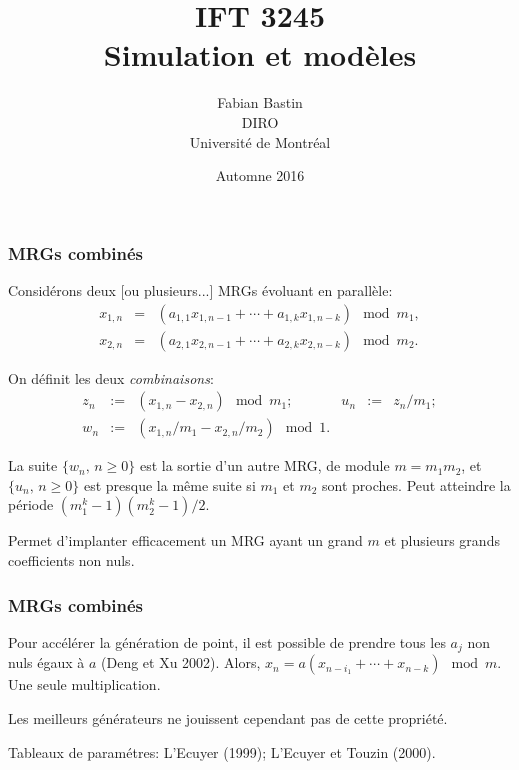 \documentclass[t,usepdftitle=false]{beamer}
\title[IFT3245]{IFT 3245\\Simulation et modèles}
\author[Fabian Bastin]{Fabian Bastin\\DIRO\\Université de Montréal}
\date{Automne 2016}
\begin{document}
\frame{\titlepage}


\begin{frame}
\frametitle{MRGs combinés}

Considérons deux [ou plusieurs...] MRGs évoluant en parallèle:
\begin{eqnarray*}
 x_{1,n} &=& (a_{1,1} x_{1,n-1} + \cdots + a_{1,k} x_{1,n-k}) \mod m_1,\\
 x_{2,n} &=& (a_{2,1} x_{2,n-1} + \cdots + a_{2,k} x_{2,n-k}) \mod m_2.
\end{eqnarray*}

\mbox{}

On définit les deux \emph{combinaisons}:
$$
\begin {array}{rclrcl}
    z_n &:=& (x_{1,n} - x_{2,n}) \mod m_1; &
    {u_n} &:=& z_n/m_1; \\
    {w_n} &:=& (x_{1,n}/m_1 - x_{2,n}/m_2) \mod 1.
\end {array}
$$

\mbox{}

La suite ${\{w_n,\, n\ge 0\}}$ est la sortie d'un autre MRG,
de module ${m} = m_1 m_2$, et
${\{u_n,\, n\ge 0\}}$ est presque la même suite si $m_1$ et $m_2$
sont proches.  Peut atteindre la période $(m_1^k-1)(m_2^k-1)/2$.

\mbox{}

Permet d'implanter efficacement un MRG ayant un grand $m$ et
plusieurs grands coefficients non nuls.

\end{frame}

\begin{frame}
\frametitle{MRGs combinés}

Pour accélérer la génération de point, il est possible de prendre tous
les $a_j$ non nuls égaux à $a$  (Deng et Xu 2002).
Alors, $x_n = a (x_{n-i_1} + \cdots + x_{n-k}) \mod m$.
Une seule  multiplication.

\mbox{}

Les meilleurs générateurs ne jouissent cependant pas de cette propriété.

Tableaux de paramétres: L'Ecuyer (1999);
L'Ecuyer et Touzin (2000).

\end{frame}
\end{document}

◆ ◆ ◆ ◆

ACTIVITY – Omit every picture while transcribing the records above exactly.

ANSWER BOX –
 \documentclass[t,usepdftitle=false]{beamer}
\title[IFT3245]{IFT 3245\\Simulation et modèles}
\author[Fabian Bastin]{Fabian Bastin\\DIRO\\Université de Montréal}
\date{Automne 2016}
\begin{document}
\frame{\titlepage}


\begin{frame}
\frametitle{MRGs combinés}

Considérons deux [ou plusieurs...] MRGs évoluant en parallèle:
\begin{eqnarray*}
 x_{1,n} &=& (a_{1,1} x_{1,n-1} + \cdots + a_{1,k} x_{1,n-k}) \mod m_1,\\
 x_{2,n} &=& (a_{2,1} x_{2,n-1} + \cdots + a_{2,k} x_{2,n-k}) \mod m_2.
\end{eqnarray*}

\mbox{}

On définit les deux \emph{combinaisons}:
$$
\begin {array}{rclrcl}
    z_n &:=& (x_{1,n} - x_{2,n}) \mod m_1; &
    {u_n} &:=& z_n/m_1; \\
    {w_n} &:=& (x_{1,n}/m_1 - x_{2,n}/m_2) \mod 1.
\end {array}
$$

\mbox{}

La suite ${\{w_n,\, n\ge 0\}}$ est la sortie d'un autre MRG,
de module ${m} = m_1 m_2$, et
${\{u_n,\, n\ge 0\}}$ est presque la même suite si $m_1$ et $m_2$
sont proches.  Peut atteindre la période $(m_1^k-1)(m_2^k-1)/2$.

\mbox{}

Permet d'implanter efficacement un MRG ayant un grand $m$ et
plusieurs grands coefficients non nuls.

\end{frame}

\begin{frame}
\frametitle{MRGs combinés}

Pour accélérer la génération de point, il est possible de prendre tous
les $a_j$ non nuls égaux à $a$  (Deng et Xu 2002).
Alors, $x_n = a (x_{n-i_1} + \cdots + x_{n-k}) \mod m$.
Une seule  multiplication.

\mbox{}

Les meilleurs générateurs ne jouissent cependant pas de cette propriété.

Tableaux de paramétres: L'Ecuyer (1999);
L'Ecuyer et Touzin (2000).

\end{frame}
\end{document}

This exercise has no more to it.